# Floating-point routines

XLS provides implementations of several floating-point operations and may add more at any time. Here are listed notable details of our implementations or of floating-point operations in general. Unless otherwise specified, not possible or out-of-scope, all operations and types should be IEEE-754 compliant.

For example, floating-point exceptions have not been implemented; they're
outside our current scope. The numeric results of multiplication, on the other
hand, should *exactly* match those of any other compliant implementation.

## APFloat

Floating-point operations are, in general, defined by the same sequence of steps regardless of their underlying bit widths: fractional parts must be expanded then aligned, then an operation (add, multiply, etc.) must be performed, interpreting the fractions as integral types, followed by rounding, special case handling, and reconstructing an output FP type.

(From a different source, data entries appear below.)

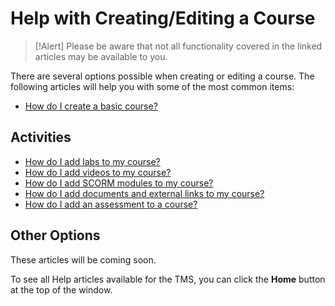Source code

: # Help with Creating/Editing a Course

> [!Alert] Please be aware that not all functionality covered in the linked articles may be available to you.

There are several options possible when creating or editing a course. The following articles will help you with some of the most common items: 

- [How do I create a basic course?](../tms-administrators/courses-and-activities/overall/create-course.md)

## Activities
- [How do I add labs to my course?](../tms-administrators/courses-and-activities/labs/add-labs.md)
- [How do I add videos to my course?](../tms-administrators/courses-and-activities/other-activities/add-video.md)
- [How do I add SCORM modules to my course?](../tms-administrators/courses-and-activities/other-activities/add-scorm.md)
- [How do I add documents and external links to my course?](../tms-administrators/courses-and-activities/other-activities/add-docs-urls.md)
- [How do I add an assessment to a course?](../tms-administrators/courses-and-activities/other-activities/add-assessment.md)
<!--- [How do I add an LTI Resource link to my course?](../tms-administrators/courses-and-activities/other-activities/add-lti-resource-links.md) -->

## Other Options
These articles will be coming soon.

To see all Help articles available for the TMS, you can click the **Home** button at the top of the window.
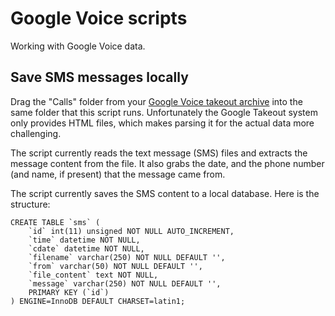 Google Voice scripts
==========

Working with Google Voice data.

## Save SMS messages locally

Drag the "Calls" folder from your [Google Voice takeout archive](https://www.google.com/settings/takeout) into the same folder that this script runs. Unfortunately the Google Takeout system only provides HTML files, which makes parsing it for the actual data more challenging.

The script currently reads the text message (SMS) files and extracts the message content from the file. It also grabs the date, and the phone number (and name, if present) that the message came from.

The script currently saves the SMS content to a local database. Here is the structure: 

	CREATE TABLE `sms` (
		`id` int(11) unsigned NOT NULL AUTO_INCREMENT,
		`time` datetime NOT NULL,
		`cdate` datetime NOT NULL,
		`filename` varchar(250) NOT NULL DEFAULT '',
		`from` varchar(50) NOT NULL DEFAULT '',
		`file_content` text NOT NULL,
		`message` varchar(250) NOT NULL DEFAULT '',
		PRIMARY KEY (`id`)
	) ENGINE=InnoDB DEFAULT CHARSET=latin1;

This observation leads to the possibility of *generic* floating-point routines:
a fully parameterized add, for example, which can be instantiated with and 8-bit
exponent and 23-bit fractional part for binary32 types, and an 11-bit exponent
and 52-bit fractional part for binary64 types. Even more interesting, a
hypothetical bfloat32 type could *immediately* be supported by, say,
instantiating that adder with, say, 15 exponent bits and 16 fractional ones.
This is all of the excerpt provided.